All back issues of the Elizabethan Review, published by Gary Goldstein from 1993 to 1999, are now freely available for download on the SOF website. They join back issues of other past authorship publications, including available newsletters of the British “Shakespeare Fellowship” (1937–58), the (first) American “Shakespeare Fellowship” (1939–48), the online magazine Ever Reader (1995–2000), and Shakespeare Matters (newsletter of the American “Shakespeare Fellowship” of 2001–13).

To browse all publications available on the SOF website, click here.
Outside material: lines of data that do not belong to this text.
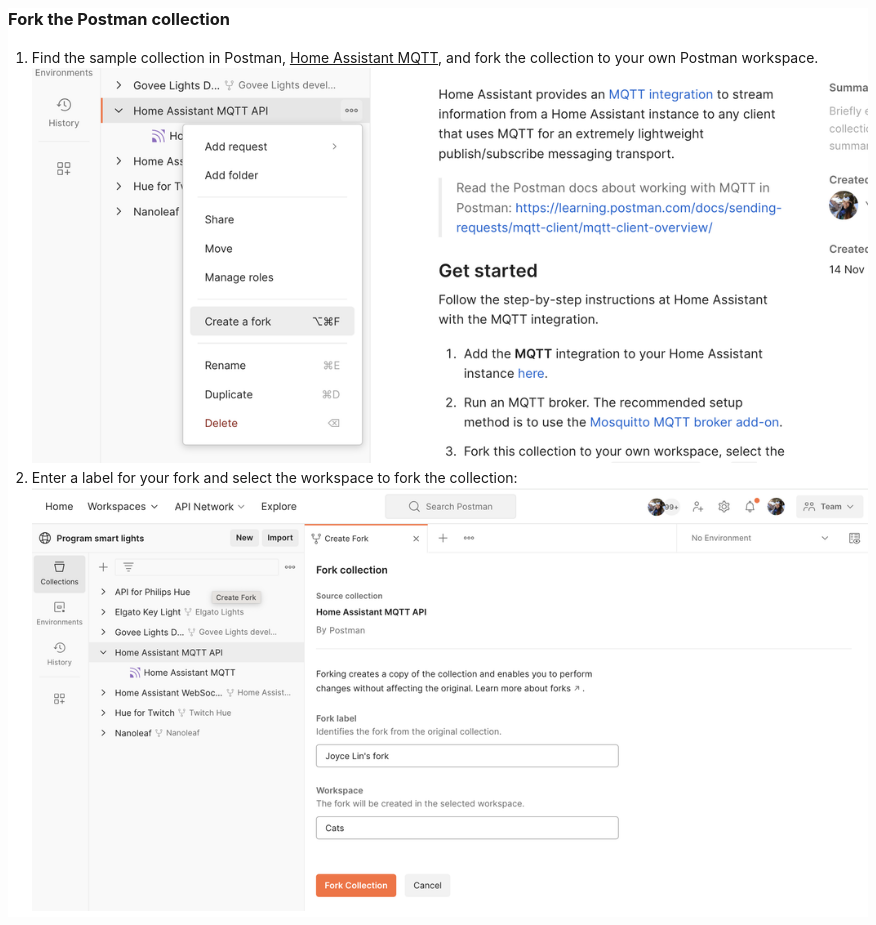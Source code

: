 ### Fork the Postman collection

1. Find the sample collection in Postman, [Home Assistant MQTT](https://www.postman.com/postman/workspace/program-smart-lights/collection/6553ec7cf22df0654f277729), and fork the collection to your own Postman workspace.
   ![fork icon](./assets/fork.png)
1. Enter a label for your fork and select the workspace to fork the collection:
   ![fork label](./assets/label.png)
Goldstein founded the the Elizabethan Review as a semi-annual journal in the spring of 1993 because there were then no peer-reviewed scholarly journals publishing Oxfordian research on the Shakespeare authorship question. The journal was published from 1993 to 1999, a total of 13 issues. It contains not only research papers but also essays, short notes, and book reviews on topics covering the full spectrum of the English Renaissance, including articles by Warren Hope, Diana Price, John Rollett, Roger Parisious, Richard Desper, Peter Dickson, Noemi Magri, Peter Moore, and W. Ron Hess, among many others.

The World Shakespeare Bibliography, the Modern Language Association International Bibliography, and the Annual Bibliography of English Language and Literature all agreed to index the contents of the Review. Fifty colleges and universities subscribed to it, including Harvard University, Stanford University, the University of Chicago, and other leading institutions.

When The Oxfordian began publication in 1998, submissions to the Review declined so that it became difficult to sustain its publication. So in the autumn of 1999, Goldstein stopped publishing the journal. In 2018, Goldstein became editor of The Oxfordian.

The Elizabethan Review‘s new home on the SOF website means its research will be freely available to everyone interested in the period and especially in the Oxfordian theory. Having these articles available is a great research tool for authorship scholars. Many thanks to Gary Goldstein for allowing us to post these articles and to Lucinda Foulke for posting them!